Lawmakers Continue Debating Controversial Anti-Riot Bill


Community Organizer Celida Soto arrested by Hoover Police during a protest on July 28, 2020.

Alabama Rally Against Injustice

A Republican lawmaker wants to crack down on rioters after a protest in Birmingham turned violent last year, leading to the destruction of city property and businesses downtown. It was one of many demonstrations across the country in the wake of the police killing of George Floyd. 

State Rep. Allen Treadaway said the events of that day prompted him to propose the anti-riot bill. 

“The legislation attempts to allow those who want to express their First Amendment rights, which I fully support,” he said. “But at the same time, when that breaks down and becomes very violent, we’ve got to have the tools to be able to address the problem.”
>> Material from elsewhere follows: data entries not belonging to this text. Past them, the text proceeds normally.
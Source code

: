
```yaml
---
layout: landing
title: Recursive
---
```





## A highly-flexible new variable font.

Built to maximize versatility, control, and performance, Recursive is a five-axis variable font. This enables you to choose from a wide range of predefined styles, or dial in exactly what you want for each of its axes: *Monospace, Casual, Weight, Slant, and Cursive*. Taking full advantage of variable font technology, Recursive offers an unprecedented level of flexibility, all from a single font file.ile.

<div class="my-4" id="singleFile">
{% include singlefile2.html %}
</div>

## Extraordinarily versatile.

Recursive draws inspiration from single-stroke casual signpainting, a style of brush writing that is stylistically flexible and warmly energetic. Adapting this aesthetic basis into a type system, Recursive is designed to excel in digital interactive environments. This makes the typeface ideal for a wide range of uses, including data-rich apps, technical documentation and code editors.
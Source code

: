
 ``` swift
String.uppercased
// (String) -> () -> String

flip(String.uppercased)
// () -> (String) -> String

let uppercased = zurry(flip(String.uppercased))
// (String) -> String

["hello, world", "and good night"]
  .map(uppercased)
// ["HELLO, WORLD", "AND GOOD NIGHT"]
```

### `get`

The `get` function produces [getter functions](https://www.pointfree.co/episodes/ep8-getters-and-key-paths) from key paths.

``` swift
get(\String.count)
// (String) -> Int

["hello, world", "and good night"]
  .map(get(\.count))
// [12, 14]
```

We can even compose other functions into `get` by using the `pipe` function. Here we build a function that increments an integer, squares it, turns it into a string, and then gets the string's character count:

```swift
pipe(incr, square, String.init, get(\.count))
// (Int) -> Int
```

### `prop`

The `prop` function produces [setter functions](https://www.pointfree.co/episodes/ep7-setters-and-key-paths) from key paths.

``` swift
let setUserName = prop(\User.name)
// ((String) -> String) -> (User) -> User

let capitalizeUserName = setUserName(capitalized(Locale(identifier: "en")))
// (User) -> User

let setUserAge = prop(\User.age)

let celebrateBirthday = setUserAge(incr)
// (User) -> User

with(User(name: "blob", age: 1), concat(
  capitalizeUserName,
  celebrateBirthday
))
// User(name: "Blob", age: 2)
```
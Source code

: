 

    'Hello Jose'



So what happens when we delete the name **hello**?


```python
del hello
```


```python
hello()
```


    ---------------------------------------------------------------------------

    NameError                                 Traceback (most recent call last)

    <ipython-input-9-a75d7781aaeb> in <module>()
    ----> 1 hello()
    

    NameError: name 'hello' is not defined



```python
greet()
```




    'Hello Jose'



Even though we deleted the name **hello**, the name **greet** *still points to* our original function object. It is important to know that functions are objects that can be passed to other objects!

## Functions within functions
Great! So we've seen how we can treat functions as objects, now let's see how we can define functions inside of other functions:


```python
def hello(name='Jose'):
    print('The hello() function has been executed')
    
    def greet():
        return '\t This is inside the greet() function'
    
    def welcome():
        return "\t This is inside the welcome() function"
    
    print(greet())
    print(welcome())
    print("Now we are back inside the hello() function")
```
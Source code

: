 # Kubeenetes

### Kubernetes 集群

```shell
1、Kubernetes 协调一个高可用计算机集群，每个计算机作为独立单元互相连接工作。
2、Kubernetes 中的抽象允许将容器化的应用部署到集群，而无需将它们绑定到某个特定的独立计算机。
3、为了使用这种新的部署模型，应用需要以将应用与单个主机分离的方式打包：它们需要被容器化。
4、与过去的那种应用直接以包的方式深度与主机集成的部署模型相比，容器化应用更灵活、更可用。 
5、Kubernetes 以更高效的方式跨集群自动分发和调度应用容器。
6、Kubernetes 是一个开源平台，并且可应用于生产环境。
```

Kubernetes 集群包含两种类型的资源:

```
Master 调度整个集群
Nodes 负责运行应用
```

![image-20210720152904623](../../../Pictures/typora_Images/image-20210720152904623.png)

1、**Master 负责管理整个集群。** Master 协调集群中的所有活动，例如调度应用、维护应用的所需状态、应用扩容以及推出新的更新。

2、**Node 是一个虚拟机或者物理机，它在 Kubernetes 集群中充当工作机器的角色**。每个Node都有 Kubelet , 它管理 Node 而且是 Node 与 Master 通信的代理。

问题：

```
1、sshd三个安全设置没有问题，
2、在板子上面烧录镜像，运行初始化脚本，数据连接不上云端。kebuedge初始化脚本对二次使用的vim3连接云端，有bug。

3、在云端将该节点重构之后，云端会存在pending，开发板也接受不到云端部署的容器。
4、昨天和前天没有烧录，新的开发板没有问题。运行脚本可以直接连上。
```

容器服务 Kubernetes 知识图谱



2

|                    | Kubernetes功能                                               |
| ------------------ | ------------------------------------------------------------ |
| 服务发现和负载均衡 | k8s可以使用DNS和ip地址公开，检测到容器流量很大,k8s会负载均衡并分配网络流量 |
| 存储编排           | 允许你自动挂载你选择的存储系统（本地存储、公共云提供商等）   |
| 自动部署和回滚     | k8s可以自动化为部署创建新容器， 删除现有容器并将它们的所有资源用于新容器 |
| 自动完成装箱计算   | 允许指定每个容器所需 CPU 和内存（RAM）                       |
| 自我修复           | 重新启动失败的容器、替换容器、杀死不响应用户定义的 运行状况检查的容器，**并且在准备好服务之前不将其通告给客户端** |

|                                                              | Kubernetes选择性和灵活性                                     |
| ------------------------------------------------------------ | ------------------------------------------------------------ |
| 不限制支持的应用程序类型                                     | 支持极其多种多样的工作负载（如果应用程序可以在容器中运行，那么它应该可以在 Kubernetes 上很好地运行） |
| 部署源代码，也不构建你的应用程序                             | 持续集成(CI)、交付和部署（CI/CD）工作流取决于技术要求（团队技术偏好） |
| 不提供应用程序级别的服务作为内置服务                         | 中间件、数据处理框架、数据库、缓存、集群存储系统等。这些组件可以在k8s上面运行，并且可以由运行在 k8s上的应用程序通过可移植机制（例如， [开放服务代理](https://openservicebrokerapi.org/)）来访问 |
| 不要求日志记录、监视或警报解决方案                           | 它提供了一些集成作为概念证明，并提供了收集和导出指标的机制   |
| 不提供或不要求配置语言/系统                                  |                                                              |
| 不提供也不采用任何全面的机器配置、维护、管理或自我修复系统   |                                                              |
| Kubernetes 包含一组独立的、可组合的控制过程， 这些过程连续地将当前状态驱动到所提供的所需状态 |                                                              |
The International Center for Not-For-Profit Law reports, anti-riot or anti-protest bills are being debated among lawmakers in at least ten states this year.  

Treadaway said the major components of his bill are meant to protect first responders and public safety, while penalizing those who participate in riots and assault police. 

Democratic lawmakers like Rep. Merika Coleman oppose the bill. She said the language is vague and doesn’t protect peaceful protesters.

“Someone could be peacefully protesting…someone else decides to throw a brick, and then the police could decide that they end up arresting everyone,” she said. “So we just really felt like there were no protections there for people who were peacefully protesting.”

Celida Sota is an Afro-Latina community organizer. She’s led several demonstrations with groups like Alabama Rally Against Injustice and Birmingham’s chapter of Black Lives Matter. She, too, opposes the bill.

“It’s targeting black and brown folks in our communities and protesters, in particular, people who stand up for the rights of those whose voices have been suppressed and muted.”

Soto said the bill targets the wrong group of people. She said counter-protesters are the biggest threat. 

“They always come and try to attack us with their words and they come many times armed. We’re not armed, we don’t have weapons, ” she said. “Sometimes we do fear riotous behavior but it’s not us.”

Soto is all too familiar with police activity during protests. She was arrested during a demonstration in Hoover last summer. She was charged with disorderly conduct and obstructing traffic.

The court case is still pending. 

If Soto were to be arrested under Treadaway’s proposed anti-riot bill, she could face a misdemeanor charge and be detained for at least two days. If it was her second offense, she could be charged with a felony. 

Rep. Merika Coleman said the harsher potential charges could deter people from exercising their first amendment rights.

“If you know right off that there is a possibility by you going out on the streets that you could be detained for 48 hours just because or 24 hours, just because that might keep people from actually going out to raise their voices,” she said. 

Rep. Treadaway’s anti-riot bill has the endorsement of the Alabama State Fraternal Order of Police and the Alabama Law Enforcement Agency. 

Treadaway, a retired assistant police chief, has agreed to work with legislators on both sides of the aisle to make adjustments to the bill.  

The legislation is expected to come back up for debate Thursday.